Oh, yes, he would draw her farther into the terror—of their marriage, of her new family, of her proximity to children, of Christmas. She was right about one thing. He could be a ruthless man when his mind was set upon something. His mind was set upon something now. More than his mind—his heart was set upon it. He wanted a marriage with this woman.

A real marriage.

He had spotted her weakness now—she had handed him the knowledge on a platter. He was an expert—a ruthless expert—at finding out weaknesses and probing and worrying them until he had gained just what he wanted. He would have to say that Helena, Mrs. Edgar Downes, did not stand one chance in a million.

Except that she was quite irritatingly stubborn. A worthy opponent. He could not stand an opponent who cowered into submission at the first indication of the formidable nature of his foe. There was no challenge in such a fight. Helena was not such an opponent. She could still tell him she hated him, even while conceding a physical need for his arms to hold her.

“Shall I carry you the rest of the way?” he asked her, feeling her weariness.

“If you try it, Edgar,” she said, “I shall bar the door of
your bedchamber against you from this day forward and screech out most unladylike answers to anything you care to call through it. I shall shame you in front of your father and your sister and all these other nauseatingly respectable people. I am not a sack of potatoes to be lugged about merely because I have the despicable misfortune to be in a delicate condition and to be your property.”

“A simple no, thank you would have sufficed,” he said.

“I wish you were not so large,” she said. “I wish you were small and puny. I
hate
your largeness.”

“I believe,” he said as they stepped inside the house, “I have understood your message. Come. I’ll take you up and hold you while you sleep.”

“Oh, go away,” she said, dropping his arm, “and play billiards or drink port or do whatever it is you do to make another million pounds before Christmas. I have no need of you or of sleep either.
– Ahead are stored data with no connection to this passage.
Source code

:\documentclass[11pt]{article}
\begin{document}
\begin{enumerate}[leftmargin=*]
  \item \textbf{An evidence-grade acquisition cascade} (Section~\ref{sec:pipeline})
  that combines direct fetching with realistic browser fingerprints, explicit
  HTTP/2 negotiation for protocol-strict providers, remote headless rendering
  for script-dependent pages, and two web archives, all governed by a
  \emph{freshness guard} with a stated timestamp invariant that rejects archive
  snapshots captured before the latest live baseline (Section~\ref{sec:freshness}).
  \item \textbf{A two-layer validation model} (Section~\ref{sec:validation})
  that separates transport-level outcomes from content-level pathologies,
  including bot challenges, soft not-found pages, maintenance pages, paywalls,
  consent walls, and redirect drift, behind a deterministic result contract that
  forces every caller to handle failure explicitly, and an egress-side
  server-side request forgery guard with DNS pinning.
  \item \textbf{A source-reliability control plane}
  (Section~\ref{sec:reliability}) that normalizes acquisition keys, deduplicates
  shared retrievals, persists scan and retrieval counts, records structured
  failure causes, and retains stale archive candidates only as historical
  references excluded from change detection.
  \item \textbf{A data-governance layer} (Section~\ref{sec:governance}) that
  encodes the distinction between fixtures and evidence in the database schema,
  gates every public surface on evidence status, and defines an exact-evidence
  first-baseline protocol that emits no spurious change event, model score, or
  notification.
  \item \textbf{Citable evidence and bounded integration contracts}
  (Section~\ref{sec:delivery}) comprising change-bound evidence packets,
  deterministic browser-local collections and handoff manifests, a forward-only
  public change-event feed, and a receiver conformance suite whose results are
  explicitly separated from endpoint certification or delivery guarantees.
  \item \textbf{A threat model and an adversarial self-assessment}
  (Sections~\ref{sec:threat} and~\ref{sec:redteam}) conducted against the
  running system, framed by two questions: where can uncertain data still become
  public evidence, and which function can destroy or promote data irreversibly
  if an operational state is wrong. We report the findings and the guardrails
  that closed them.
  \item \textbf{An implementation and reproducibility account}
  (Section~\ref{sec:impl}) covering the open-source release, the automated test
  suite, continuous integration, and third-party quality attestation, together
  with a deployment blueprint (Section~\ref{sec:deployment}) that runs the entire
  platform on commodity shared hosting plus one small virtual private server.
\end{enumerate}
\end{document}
I shall write some letters.”

“After you have rested,” he said firmly, taking her arm and drawing it through his again. “And if it is a real quarrel you are hankering for, Helena, I am almost in the mood to oblige you.” He led her toward the stairs.

“Damn you,” she said. “I am not. I am too weary.”

He chuckled again.

J
ACK
S
PERLING ARRIVED
at Mobley Abbey early in the afternoon, the Graingers just before teatime.

Jack was shown into the library on his arrival, and Edgar joined him there with his father.

“Sperling,” he said, inclining his head to the young man, who bowed to him. “I am pleased to see that you had a safe journey. This is the young gentleman I spoke of, Father.”

“Mr. Sperling.” The elder Mr. Downes frowned and looked him over from head to toe. “You are a very young gentleman.”

“I am two-and-twenty, sir,” the young man said, flushing.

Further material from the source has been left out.